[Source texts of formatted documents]
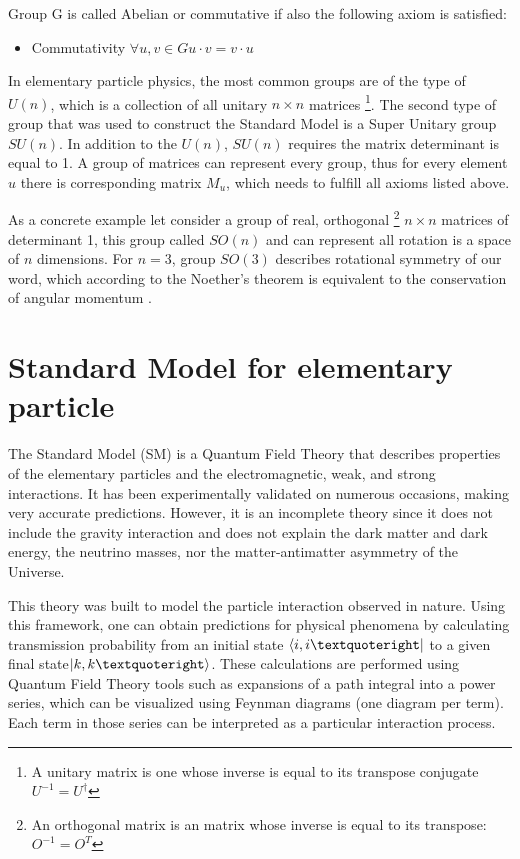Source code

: Group G is called Abelian or commutative if also the following axiom is satisfied:
\begin{itemize}
    \item Commutativity $\forall u,v \in G u \cdot v = v \cdot u$
\end{itemize}

In elementary particle physics, the most common groups are of the type of $U(n)$, which is a collection of all unitary $n\times n$ matrices \footnote{A unitary matrix is one whose inverse is equal to its transpose conjugate $U^{-1}=U^\dagger$}. The second type of group that was used to construct the Standard Model is a Super Unitary group $SU(n)$. In addition to the $U(n)$, $SU(n)$ requires the matrix determinant is equal to 1. 
A group of matrices can represent every group, thus for every element $u$ there is corresponding matrix $M_u$, which needs to fulfill all axioms listed above. 

As a concrete example let consider a group of real, orthogonal \footnote{An orthogonal matrix is an matrix whose inverse is equal to its transpose: $O^{-1} = O^{T}$} $n\times n$ matrices of determinant 1, this group called $SO(n)$ and can represent all rotation is a space of $n$ dimensions. For $n=3$, group $SO(3)$  describes rotational symmetry of our word, which according to the Noether’s theorem is equivalent to the conservation of angular momentum \cite{griffiths}. 

\section{Standard Model for elementary particle}
\label{sec:SM}

The Standard Model (SM) is a Quantum Field Theory that describes properties of the elementary particles and the electromagnetic, weak, and strong interactions. It has been experimentally validated on numerous occasions,
making very accurate predictions. However, it is an incomplete theory since it does not include the gravity interaction and does not explain the dark matter and dark energy, the neutrino masses, nor the matter-antimatter asymmetry of the Universe.

This theory was built to model the particle interaction observed in nature. Using this framework, one can obtain predictions for physical phenomena by calculating transmission probability from an initial state $\bra{i, i’}$ to a given final state$\ket{k, k’ }$. These calculations are performed using Quantum Field Theory tools such as expansions of a path integral into a power series, which can be visualized using Feynman diagrams (one diagram per term). Each term in those series can be interpreted as a particular interaction process.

## WORK ORDER
Take the entries above and return only the lines from the one with "In elementary particle" to the one with "making very accurate", both included, unchanged.

## TASK ANSWER
In elementary particle physics, the most common groups are of the type of $U(n)$, which is a collection of all unitary $n\times n$ matrices \footnote{A unitary matrix is one whose inverse is equal to its transpose conjugate $U^{-1}=U^\dagger$}. The second type of group that was used to construct the Standard Model is a Super Unitary group $SU(n)$. In addition to the $U(n)$, $SU(n)$ requires the matrix determinant is equal to 1. 
A group of matrices can represent every group, thus for every element $u$ there is corresponding matrix $M_u$, which needs to fulfill all axioms listed above. 

As a concrete example let consider a group of real, orthogonal \footnote{An orthogonal matrix is an matrix whose inverse is equal to its transpose: $O^{-1} = O^{T}$} $n\times n$ matrices of determinant 1, this group called $SO(n)$ and can represent all rotation is a space of $n$ dimensions. For $n=3$, group $SO(3)$  describes rotational symmetry of our word, which according to the Noether’s theorem is equivalent to the conservation of angular momentum \cite{griffiths}. 

\section{Standard Model for elementary particle}
\label{sec:SM}

The Standard Model (SM) is a Quantum Field Theory that describes properties of the elementary particles and the electromagnetic, weak, and strong interactions. It has been experimentally validated on numerous occasions,
making very accurate predictions. However, it is an incomplete theory since it does not include the gravity interaction and does not explain the dark matter and dark energy, the neutrino masses, nor the matter-antimatter asymmetry of the Universe.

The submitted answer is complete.